[Stored data entries]
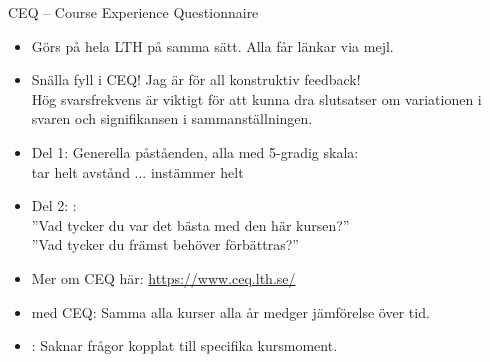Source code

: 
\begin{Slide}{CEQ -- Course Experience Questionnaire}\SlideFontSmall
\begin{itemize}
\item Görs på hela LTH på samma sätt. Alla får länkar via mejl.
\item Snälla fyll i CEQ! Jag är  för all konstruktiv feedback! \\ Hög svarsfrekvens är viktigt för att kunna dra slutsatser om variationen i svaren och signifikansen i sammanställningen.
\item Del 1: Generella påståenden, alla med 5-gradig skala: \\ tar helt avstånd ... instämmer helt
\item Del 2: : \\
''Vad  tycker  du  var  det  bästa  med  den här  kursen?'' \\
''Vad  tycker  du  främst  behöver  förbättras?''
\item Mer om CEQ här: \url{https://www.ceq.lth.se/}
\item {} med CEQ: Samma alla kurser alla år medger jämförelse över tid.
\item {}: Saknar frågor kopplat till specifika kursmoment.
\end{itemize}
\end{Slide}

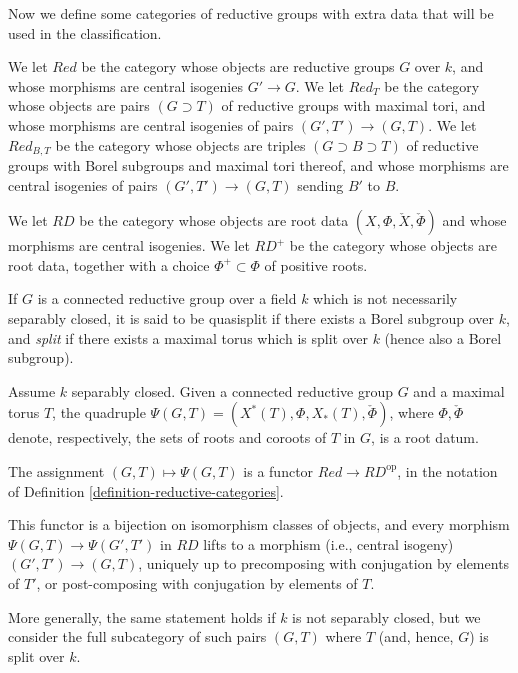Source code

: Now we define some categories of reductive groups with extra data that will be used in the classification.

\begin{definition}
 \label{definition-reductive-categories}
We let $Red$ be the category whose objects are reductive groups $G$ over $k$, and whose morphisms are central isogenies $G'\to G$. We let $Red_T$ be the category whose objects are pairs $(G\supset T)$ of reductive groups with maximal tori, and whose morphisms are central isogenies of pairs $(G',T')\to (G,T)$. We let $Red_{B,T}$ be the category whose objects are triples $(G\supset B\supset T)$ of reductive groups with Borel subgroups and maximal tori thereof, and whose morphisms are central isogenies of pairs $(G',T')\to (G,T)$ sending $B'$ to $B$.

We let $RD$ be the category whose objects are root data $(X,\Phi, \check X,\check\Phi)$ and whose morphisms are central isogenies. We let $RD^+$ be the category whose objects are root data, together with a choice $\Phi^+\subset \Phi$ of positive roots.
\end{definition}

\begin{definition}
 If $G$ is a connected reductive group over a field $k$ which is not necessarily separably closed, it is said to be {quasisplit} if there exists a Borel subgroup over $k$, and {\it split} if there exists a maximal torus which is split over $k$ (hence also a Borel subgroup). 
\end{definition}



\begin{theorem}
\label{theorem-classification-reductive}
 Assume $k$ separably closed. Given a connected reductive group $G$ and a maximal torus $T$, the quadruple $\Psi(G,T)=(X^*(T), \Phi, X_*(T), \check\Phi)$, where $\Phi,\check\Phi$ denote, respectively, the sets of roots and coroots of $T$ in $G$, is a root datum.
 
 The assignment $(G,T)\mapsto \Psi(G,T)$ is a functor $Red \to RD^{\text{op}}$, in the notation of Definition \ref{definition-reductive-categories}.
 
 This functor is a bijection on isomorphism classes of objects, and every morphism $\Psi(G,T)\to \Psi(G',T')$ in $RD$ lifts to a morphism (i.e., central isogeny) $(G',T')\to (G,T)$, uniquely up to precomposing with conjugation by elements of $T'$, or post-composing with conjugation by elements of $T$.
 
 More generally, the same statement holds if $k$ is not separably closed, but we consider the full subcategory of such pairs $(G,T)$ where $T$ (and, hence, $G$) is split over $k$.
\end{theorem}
...
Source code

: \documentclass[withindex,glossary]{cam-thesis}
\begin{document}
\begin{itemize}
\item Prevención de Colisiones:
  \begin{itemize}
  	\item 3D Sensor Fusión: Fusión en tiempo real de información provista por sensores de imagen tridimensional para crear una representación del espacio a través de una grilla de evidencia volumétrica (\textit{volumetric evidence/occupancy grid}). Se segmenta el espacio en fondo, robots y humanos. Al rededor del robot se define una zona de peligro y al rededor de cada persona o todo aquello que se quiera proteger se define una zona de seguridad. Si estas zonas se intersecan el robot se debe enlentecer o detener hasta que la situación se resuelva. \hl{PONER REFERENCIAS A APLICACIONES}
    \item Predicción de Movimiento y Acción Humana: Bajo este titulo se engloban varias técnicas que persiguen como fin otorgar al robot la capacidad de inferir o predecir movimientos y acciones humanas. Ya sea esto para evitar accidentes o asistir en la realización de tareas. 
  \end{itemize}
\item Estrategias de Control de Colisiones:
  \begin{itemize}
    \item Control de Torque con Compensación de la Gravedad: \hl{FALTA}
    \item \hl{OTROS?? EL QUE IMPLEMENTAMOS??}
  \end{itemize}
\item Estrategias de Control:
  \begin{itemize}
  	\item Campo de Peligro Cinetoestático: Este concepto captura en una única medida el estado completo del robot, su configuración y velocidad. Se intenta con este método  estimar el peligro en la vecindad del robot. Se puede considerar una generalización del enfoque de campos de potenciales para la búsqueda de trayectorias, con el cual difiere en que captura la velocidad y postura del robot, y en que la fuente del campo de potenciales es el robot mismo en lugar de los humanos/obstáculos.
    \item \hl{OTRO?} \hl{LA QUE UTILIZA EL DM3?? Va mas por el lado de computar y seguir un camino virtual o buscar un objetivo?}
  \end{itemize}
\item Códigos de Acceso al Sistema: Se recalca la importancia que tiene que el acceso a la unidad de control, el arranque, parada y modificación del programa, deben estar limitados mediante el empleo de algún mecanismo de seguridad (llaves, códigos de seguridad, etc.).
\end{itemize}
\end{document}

__Work instruction__.
Look through the data and gather every line with the string "peligro" in it.

__Solution below__.
  	\item 3D Sensor Fusión: Fusión en tiempo real de información provista por sensores de imagen tridimensional para crear una representación del espacio a través de una grilla de evidencia volumétrica (\textit{volumetric evidence/occupancy grid}). Se segmenta el espacio en fondo, robots y humanos. Al rededor del robot se define una zona de peligro y al rededor de cada persona o todo aquello que se quiera proteger se define una zona de seguridad. Si estas zonas se intersecan el robot se debe enlentecer o detener hasta que la situación se resuelva. \hl{PONER REFERENCIAS A APLICACIONES}
  	\item Campo de Peligro Cinetoestático: Este concepto captura en una única medida el estado completo del robot, su configuración y velocidad. Se intenta con este método  estimar el peligro en la vecindad del robot. Se puede considerar una generalización del enfoque de campos de potenciales para la búsqueda de trayectorias, con el cual difiere en que captura la velocidad y postura del robot, y en que la fuente del campo de potenciales es el robot mismo en lugar de los humanos/obstáculos.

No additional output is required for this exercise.